Letters
Ice Age Art
Dear Editors
Thank you very much for forwarding the copy of the review (Mixed Media, September). It is great to read a piece in which the Marxist arguments are remembered and there are certainly excellent discussions to be had on these themes. More information on the topics mentioned can be found in the book that accompanied the exhibition. In both I tried to get away from the notion that these societies were ‘primitive’ or ‘savage’ as this is the language of the nineteenth century used to place modern western Europeans at the top of the evolutionary tree. The language of Marx and Engels that pursues evolution from savagery to barbarism and then civilization also need to be brought up to date with modern knowledge. It also sought to avoid the concept of Rousseau’s noble savage that is also inherent in the Marxist approach.
Ice Age art shows the developing skills in language and communication that enable modern humans to form larger, successful communities with many forms of organisation. Hunter gatherer communities have to be collaborative to survive and as I say in the book, these people probably did have gender specific activities but without concepts of male/female superiority or measures of value for activities. Men and women served one world through different tasks. The breakdown of this comes with agriculture and the measured values for activities. The concept of Mutterrecht as fully expressed by Jung’s disciple Erich Neumann also needs to be used with care.
The elaborate ornaments in the exhibition also express ideas about personal and social identities, wealth and status that may have been politically, socially or spiritually hierarchical but as always it is difficult to be conclusive about the implications from the archaeological record.
There is as ever much to debate.
Jill Cook, Curator Ice Age Art: arrival of the modern mind, British Museum
Kenya school scam
Dear Editors,
I worked as a school manager at Bridge International Academies from 2010 to mid this year. The company’s business is educating the less fortunate in society at an affordable cost. Most of the company’s schools are constructed using iron sheets. And they are located in the slums.
Workers (teachers, school managers) in these schools are poorly paid, work for long hours and are not represented in any trade union. The proprietor of these schools is a top American capitalist. Profit is his main theme, though from time to time high quality education is dangled to parents and in prospectuses to attract them to the schools.
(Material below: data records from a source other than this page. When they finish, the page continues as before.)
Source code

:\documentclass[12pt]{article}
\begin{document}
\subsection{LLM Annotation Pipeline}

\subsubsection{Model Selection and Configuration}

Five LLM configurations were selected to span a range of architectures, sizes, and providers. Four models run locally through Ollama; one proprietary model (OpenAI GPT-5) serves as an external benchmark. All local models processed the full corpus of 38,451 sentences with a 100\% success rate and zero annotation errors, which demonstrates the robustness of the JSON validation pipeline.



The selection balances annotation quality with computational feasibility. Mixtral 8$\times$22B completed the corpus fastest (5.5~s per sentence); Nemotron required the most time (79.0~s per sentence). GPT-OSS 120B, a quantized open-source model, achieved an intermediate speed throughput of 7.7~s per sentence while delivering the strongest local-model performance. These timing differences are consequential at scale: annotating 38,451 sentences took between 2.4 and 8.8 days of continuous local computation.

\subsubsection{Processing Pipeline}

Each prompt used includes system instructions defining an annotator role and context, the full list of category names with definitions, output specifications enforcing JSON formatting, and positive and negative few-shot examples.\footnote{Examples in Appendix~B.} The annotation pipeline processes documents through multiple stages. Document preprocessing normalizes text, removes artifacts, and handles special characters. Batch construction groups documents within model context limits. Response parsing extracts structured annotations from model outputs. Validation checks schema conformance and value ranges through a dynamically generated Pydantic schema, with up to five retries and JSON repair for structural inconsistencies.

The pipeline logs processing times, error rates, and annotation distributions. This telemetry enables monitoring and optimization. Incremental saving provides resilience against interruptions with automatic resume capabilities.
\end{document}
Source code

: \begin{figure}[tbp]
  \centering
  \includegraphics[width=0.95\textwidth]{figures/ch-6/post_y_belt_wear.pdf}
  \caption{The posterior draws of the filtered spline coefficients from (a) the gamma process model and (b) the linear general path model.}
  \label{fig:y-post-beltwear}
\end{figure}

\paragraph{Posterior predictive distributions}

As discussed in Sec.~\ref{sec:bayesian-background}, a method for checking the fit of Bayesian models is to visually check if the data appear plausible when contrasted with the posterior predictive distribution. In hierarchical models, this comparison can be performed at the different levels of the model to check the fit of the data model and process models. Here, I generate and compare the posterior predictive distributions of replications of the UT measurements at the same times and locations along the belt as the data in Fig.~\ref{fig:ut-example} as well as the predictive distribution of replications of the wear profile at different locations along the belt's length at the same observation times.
Workers are paid per the pupils who pay that month. Those who pay later on don’t count for this and the money remains the profit of the company (worker’s sweat). Any worker who makes an attempt to complain or show displeasure is shown the door.
Morale has been low and prospects of employees scaling the corporate ladder are slim as there is no upward mobility in the firm. The company pays US nationals handsomely while Kenyans are left to feed on crumbs.
Out of the 210 schools, 75 percent are profitable but this profit doesn’t get to those who make this a reality (teachers and school managers).
If that’s the way capitalism operates, then damn the system. It’s ugly and repugnant. Companies ought to realise that without their workers the wheels of their operations would grind to a halt.
Patrick W. Ndege, Nairobi, Kenya.
Funny Money?
Dear Editors
Kaz’s interesting article ‘Propaganda Power… in your pocket’ in September’s Socialist Standard sparked a mischievous thought: How ironic it would be to find bank notes defaced with the briefest of messages: ‘Abolish money – see SPGB’. I’m not suggesting a thing, mind.
Andy Cox (by email)
Maybe that’s why they’re thinking of changing to plastic notes? – Editors.